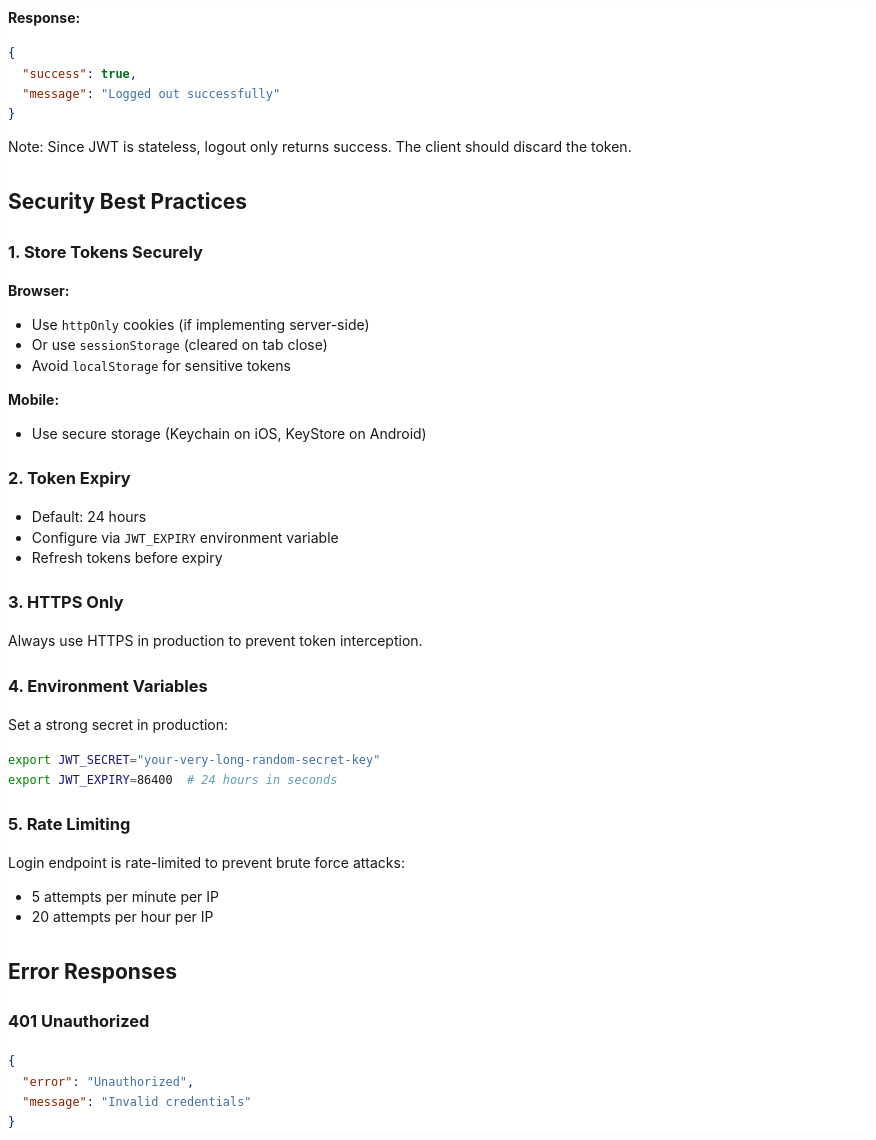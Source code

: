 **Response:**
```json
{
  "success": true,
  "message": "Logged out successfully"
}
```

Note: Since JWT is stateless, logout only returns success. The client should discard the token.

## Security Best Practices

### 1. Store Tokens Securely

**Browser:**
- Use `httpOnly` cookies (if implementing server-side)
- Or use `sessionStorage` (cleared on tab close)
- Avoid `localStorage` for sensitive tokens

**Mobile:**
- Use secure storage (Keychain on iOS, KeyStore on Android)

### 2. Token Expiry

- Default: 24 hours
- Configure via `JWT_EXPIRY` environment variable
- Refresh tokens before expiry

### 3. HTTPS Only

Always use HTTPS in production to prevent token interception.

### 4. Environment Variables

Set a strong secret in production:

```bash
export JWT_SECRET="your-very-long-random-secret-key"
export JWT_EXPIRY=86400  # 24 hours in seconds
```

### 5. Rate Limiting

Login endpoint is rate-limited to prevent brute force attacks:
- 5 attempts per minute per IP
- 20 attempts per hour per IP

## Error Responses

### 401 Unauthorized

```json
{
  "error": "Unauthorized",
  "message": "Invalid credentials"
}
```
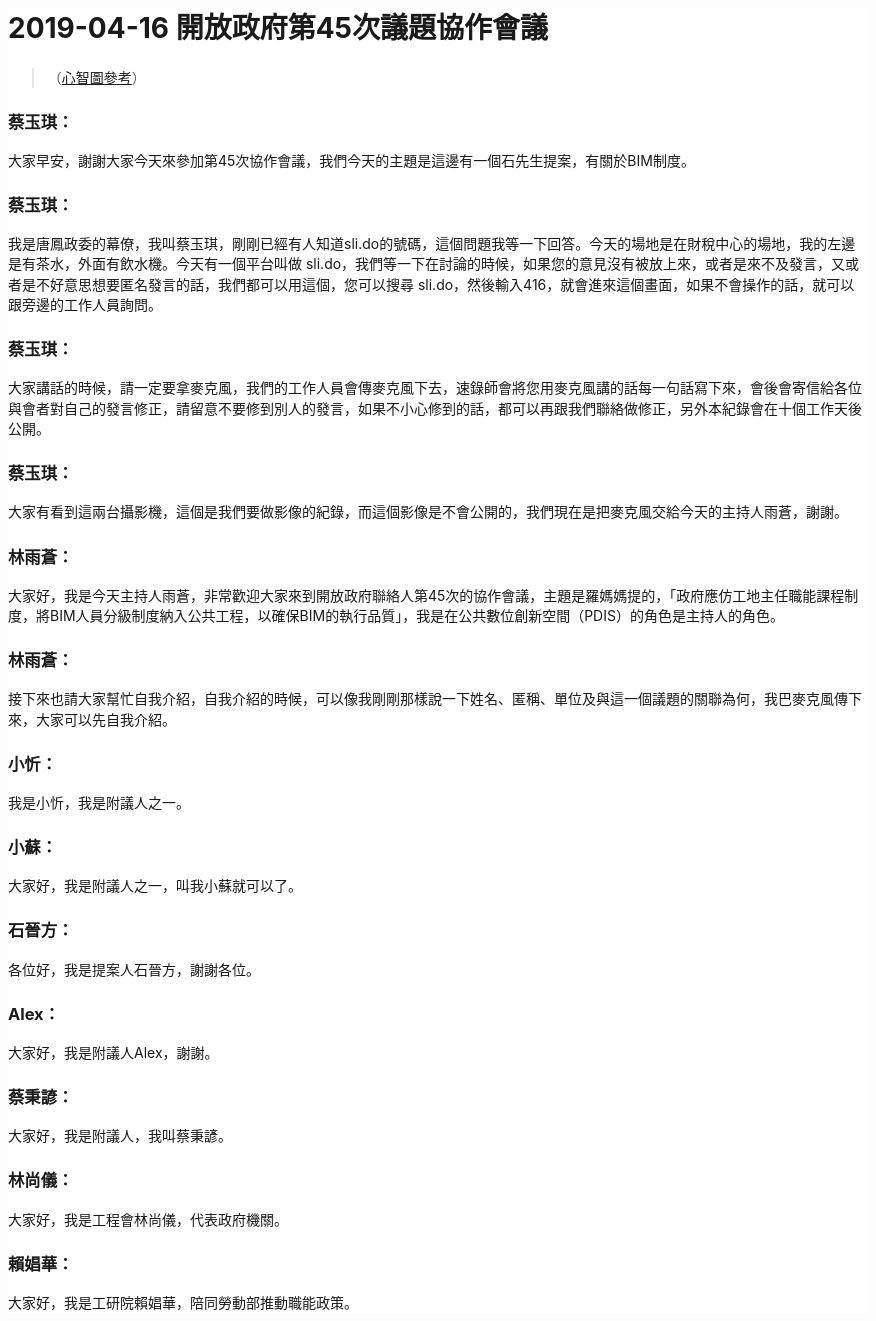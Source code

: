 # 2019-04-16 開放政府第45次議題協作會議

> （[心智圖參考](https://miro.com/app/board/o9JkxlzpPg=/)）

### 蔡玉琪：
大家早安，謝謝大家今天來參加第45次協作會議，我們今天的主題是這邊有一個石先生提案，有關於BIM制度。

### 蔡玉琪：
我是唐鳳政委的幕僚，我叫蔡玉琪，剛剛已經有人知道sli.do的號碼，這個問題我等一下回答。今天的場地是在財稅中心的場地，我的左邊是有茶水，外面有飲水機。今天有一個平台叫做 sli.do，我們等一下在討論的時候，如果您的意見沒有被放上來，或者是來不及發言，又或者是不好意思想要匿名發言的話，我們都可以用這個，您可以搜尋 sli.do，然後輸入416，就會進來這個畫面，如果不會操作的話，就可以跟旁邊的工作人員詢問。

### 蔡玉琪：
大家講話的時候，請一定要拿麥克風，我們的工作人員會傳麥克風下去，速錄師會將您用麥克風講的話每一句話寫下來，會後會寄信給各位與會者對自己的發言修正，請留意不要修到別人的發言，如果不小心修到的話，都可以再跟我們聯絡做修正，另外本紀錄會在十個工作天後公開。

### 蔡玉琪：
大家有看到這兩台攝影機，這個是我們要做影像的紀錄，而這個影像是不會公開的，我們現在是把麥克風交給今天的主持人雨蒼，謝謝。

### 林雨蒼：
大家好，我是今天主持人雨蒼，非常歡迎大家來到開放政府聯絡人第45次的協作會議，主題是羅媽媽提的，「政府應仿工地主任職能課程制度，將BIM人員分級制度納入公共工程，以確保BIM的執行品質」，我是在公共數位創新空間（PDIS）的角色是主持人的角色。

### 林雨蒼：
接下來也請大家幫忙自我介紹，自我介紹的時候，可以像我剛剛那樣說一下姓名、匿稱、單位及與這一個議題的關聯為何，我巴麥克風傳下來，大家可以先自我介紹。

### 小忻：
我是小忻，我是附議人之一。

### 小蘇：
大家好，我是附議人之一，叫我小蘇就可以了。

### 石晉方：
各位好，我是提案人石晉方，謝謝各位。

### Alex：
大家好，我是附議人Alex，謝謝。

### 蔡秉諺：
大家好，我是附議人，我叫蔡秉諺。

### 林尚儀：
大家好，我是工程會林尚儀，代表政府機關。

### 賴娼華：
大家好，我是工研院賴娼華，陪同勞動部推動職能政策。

★ ★ ★ ★ ★

Reproduce the lines above letter for letter. The pictures stay behind.

# Solution
Source code

: **Response:**
```json
{
  "success": true,
  "message": "Logged out successfully"
}
```

Note: Since JWT is stateless, logout only returns success. The client should discard the token.

## Security Best Practices

### 1. Store Tokens Securely

**Browser:**
- Use `httpOnly` cookies (if implementing server-side)
- Or use `sessionStorage` (cleared on tab close)
- Avoid `localStorage` for sensitive tokens

**Mobile:**
- Use secure storage (Keychain on iOS, KeyStore on Android)

### 2. Token Expiry

- Default: 24 hours
- Configure via `JWT_EXPIRY` environment variable
- Refresh tokens before expiry

### 3. HTTPS Only

Always use HTTPS in production to prevent token interception.

### 4. Environment Variables

Set a strong secret in production:

```bash
export JWT_SECRET="your-very-long-random-secret-key"
export JWT_EXPIRY=86400  # 24 hours in seconds
```

### 5. Rate Limiting

Login endpoint is rate-limited to prevent brute force attacks:
- 5 attempts per minute per IP
- 20 attempts per hour per IP

## Error Responses

### 401 Unauthorized

```json
{
  "error": "Unauthorized",
  "message": "Invalid credentials"
}
```
Source code

: # 2019-04-16 開放政府第45次議題協作會議

> （[心智圖參考](https://miro.com/app/board/o9JkxlzpPg=/)）

### 蔡玉琪：
大家早安，謝謝大家今天來參加第45次協作會議，我們今天的主題是這邊有一個石先生提案，有關於BIM制度。

### 蔡玉琪：
我是唐鳳政委的幕僚，我叫蔡玉琪，剛剛已經有人知道sli.do的號碼，這個問題我等一下回答。今天的場地是在財稅中心的場地，我的左邊是有茶水，外面有飲水機。今天有一個平台叫做 sli.do，我們等一下在討論的時候，如果您的意見沒有被放上來，或者是來不及發言，又或者是不好意思想要匿名發言的話，我們都可以用這個，您可以搜尋 sli.do，然後輸入416，就會進來這個畫面，如果不會操作的話，就可以跟旁邊的工作人員詢問。

### 蔡玉琪：
大家講話的時候，請一定要拿麥克風，我們的工作人員會傳麥克風下去，速錄師會將您用麥克風講的話每一句話寫下來，會後會寄信給各位與會者對自己的發言修正，請留意不要修到別人的發言，如果不小心修到的話，都可以再跟我們聯絡做修正，另外本紀錄會在十個工作天後公開。

### 蔡玉琪：
大家有看到這兩台攝影機，這個是我們要做影像的紀錄，而這個影像是不會公開的，我們現在是把麥克風交給今天的主持人雨蒼，謝謝。

### 林雨蒼：
大家好，我是今天主持人雨蒼，非常歡迎大家來到開放政府聯絡人第45次的協作會議，主題是羅媽媽提的，「政府應仿工地主任職能課程制度，將BIM人員分級制度納入公共工程，以確保BIM的執行品質」，我是在公共數位創新空間（PDIS）的角色是主持人的角色。

### 林雨蒼：
接下來也請大家幫忙自我介紹，自我介紹的時候，可以像我剛剛那樣說一下姓名、匿稱、單位及與這一個議題的關聯為何，我巴麥克風傳下來，大家可以先自我介紹。

### 小忻：
我是小忻，我是附議人之一。

### 小蘇：
大家好，我是附議人之一，叫我小蘇就可以了。

### 石晉方：
各位好，我是提案人石晉方，謝謝各位。

### Alex：
大家好，我是附議人Alex，謝謝。

### 蔡秉諺：
大家好，我是附議人，我叫蔡秉諺。

### 林尚儀：
大家好，我是工程會林尚儀，代表政府機關。

### 賴娼華：
大家好，我是工研院賴娼華，陪同勞動部推動職能政策。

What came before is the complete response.